Source texts of formatted documents
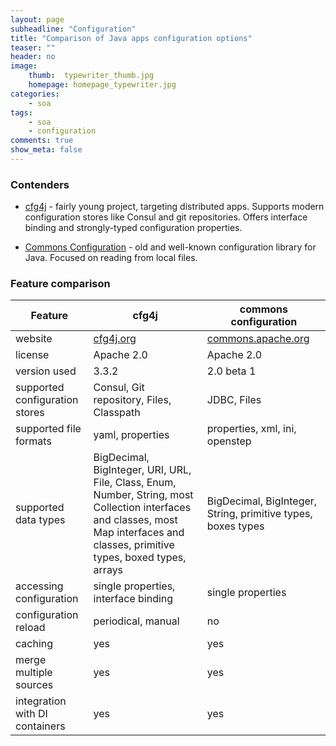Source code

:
 ```yaml
---
layout: page
subheadline: "Configuration"
title: "Comparison of Java apps configuration options"
teaser: ""
header: no
image:
    thumb:  typewriter_thumb.jpg
    homepage: homepage_typewriter.jpg
categories:
    - soa
tags:
    - soa
    - configuration
comments: true
show_meta: false
---
```


### Contenders
* [cfg4j](http://www.cfg4j.org) - fairly young project, targeting distributed apps. Supports modern configuration stores like Consul
and git repositories. Offers interface binding and strongly-typed configuration properties.

* [Commons Configuration](https://commons.apache.org/proper/commons-configuration/) - old and well-known configuration library for Java.
Focused on reading from local files.

### Feature comparison

| Feature | cfg4j | commons configuration |
| --- | --- | --- |
| website | [cfg4j.org](http://www.cfg4j.org) | [commons.apache.org](https://commons.apache.org/proper/commons-configuration/) |
| license | Apache 2.0 | Apache 2.0 |
| version used | 3.3.2 | 2.0 beta 1 | 
| supported configuration stores | Consul, Git repository, Files, Classpath | JDBC, Files |
| supported file formats | yaml, properties  | properties, xml, ini, openstep |
| supported data types | BigDecimal, BigInteger, URI, URL, File, Class, Enum, Number, String, most Collection interfaces and classes, most Map interfaces and classes, primitive types, boxed types, arrays | BigDecimal, BigInteger, String, primitive types, boxes types |
| accessing configuration | single properties, interface binding | single properties |
| configuration reload | periodical, manual | no |
| caching | yes | yes |
| merge multiple sources | yes | yes |
| integration with DI containers | yes | yes |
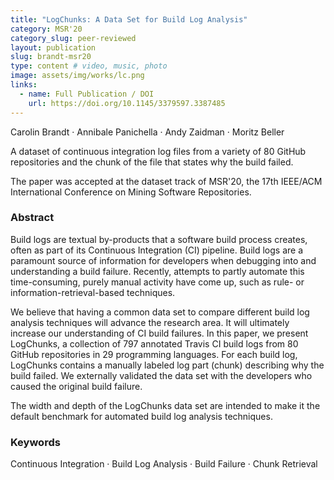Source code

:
 ```yaml
---
title: "LogChunks: A Data Set for Build Log Analysis"
category: MSR'20
category_slug: peer-reviewed
layout: publication
slug: brandt-msr20
type: content # video, music, photo
image: assets/img/works/lc.png
links:
  - name: Full Publication / DOI
    url: https://doi.org/10.1145/3379597.3387485
---
```


Carolin Brandt · Annibale Panichella · Andy Zaidman · Moritz Beller

A dataset of continuous integration log files from a variety of 80 GitHub repositories and the chunk of the file that states why the build failed.

The paper was accepted at the dataset track of MSR'20, the 17th IEEE/ACM International Conference on Mining Software Repositories.

### Abstract
Build logs are textual by-products that a software build process creates, often as part of its Continuous Integration (CI) pipeline. Build logs are a paramount source of information for developers when debugging into and understanding a build failure. Recently, attempts to partly automate this time-consuming, purely manual activity have come up, such as rule- or information-retrieval-based techniques.

We believe that having a common data set to compare different build log analysis techniques will advance the research area. It will ultimately increase our understanding of CI build failures. In this paper, we present LogChunks, a collection of 797 annotated Travis CI build logs from 80 GitHub repositories in 29 programming languages. For each build log, LogChunks contains a manually labeled log part (chunk) describing why the build failed. We externally validated the data set with the developers who caused the original build failure.

The width and depth of the LogChunks data set are intended to make it the default benchmark for automated build log analysis techniques.

### Keywords
Continuous Integration · Build Log Analysis · Build Failure · Chunk Retrieval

→ **HOW TO COMPLETE THIS TASK**
If a line in the data above contains the string "Feature", count it; then state only the total.

→ **RESULT OF THIS TASK**
2